# Wndows 8 Pro Build 9200



## dandan9169 (Jan 23, 2013)

Help please!!

I installed a copy of windows 8 pro build 9200 from a friends USB stick and replaced windows 7 that my Toshiba Satellite L670D-13F was purchased with. Because Windows 8 Pro Build isn't any activated copy, I have had numerous problems with my laptop.

I have tried loads of way to try and reinstall windows 7 and I just cant, can anyone please help me as im stuck,


----------



## JMPC (Jan 15, 2011)

What problems are you having re-installing windows? Do you have a DVD of Windows 7? Do you have recovery discs for the laptop, did you delete the recovery partition on the laptop?


----------



## dandan9169 (Jan 23, 2013)

Cheers for the reply.

I have no win 7 disc or recovery. I have found HDD recovery on D drive, but don't know how to use it.


----------



## JMPC (Jan 15, 2011)

Start here:
http://www.techsupportforum.com/forums/f108/laptop-recovery-instructions-162525.html

If the recovery partition is available you should be able to restore Windows back to factory state. You should back up any important data prior to starting this process.


----------



## dandan9169 (Jan 23, 2013)

Tried to do a factory reset by pressing zero while laptop is powering up and still no joy. This is very frustrating. Is there other way around this problem? Also my CD drive doesn't work since installing windows 8.


----------



## OldGrayGary (Jun 29, 2006)

Since you know that the recovery partition still exists, it shouldn't hurt to try starting the built-in recovery process a few times. Since PCs boot so quickly nowadays, it can be difficult to get the keys pressed at just the right time.

In particular, try pressing on that zero key continuously (hold it down for quite a while), from the moment you power on the laptop.
_______________

If you continue to no luck getting the Toshiba recovery to start, try starting the computer with a Windows 7 Repair disk of the same bit-depth as your laptop (either 64-bit or 32-bit). Anyone with a working windows 7 PC with the same bit-depth as yours can make one for you. Start the laptop from the Win7 repair disk, and see if it will allow you to choose the system image stored on the Toshiba recovery partition.
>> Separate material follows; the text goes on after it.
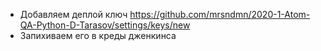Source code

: 

* Добавляем деплой ключ https://github.com/mrsndmn/2020-1-Atom-QA-Python-D-Tarasov/settings/keys/new
* Запихиваем его в креды дженкинса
Some major-brand models use system images compatible with those created by the Win7 Backup & Restore app. You might get lucky.
_______________

If worse comes to worse, you can always order a replacement Recovery DVD set from Toshiba for $29.95 (includes shipping) --- Recovery media - Toshiba Forums

_______________

Best of luck
. . . Gary


----------



## dandan9169 (Jan 23, 2013)

The problem I have is windows 8 has knocked out my cd player drives, so I cant use my cd/dvd player.


----------



## OldGrayGary (Jun 29, 2006)

Late update-

I noticed that your model is mostly sold in Great Britain. That said, the contacts for ordering a replacement Recovery DVD set are different. Here is a webpage with Toshiba contacts in the UK:
Contact Toshiba - Toshiba

I also noticed a detail I hadn't seen before: when trying to start the factory-original recovery from the recovery partition, power off the laptop first. Then *press and hold down the zero key BEFORE, DURING, & AFTER pressing the power key*, until you see the Recovery screen.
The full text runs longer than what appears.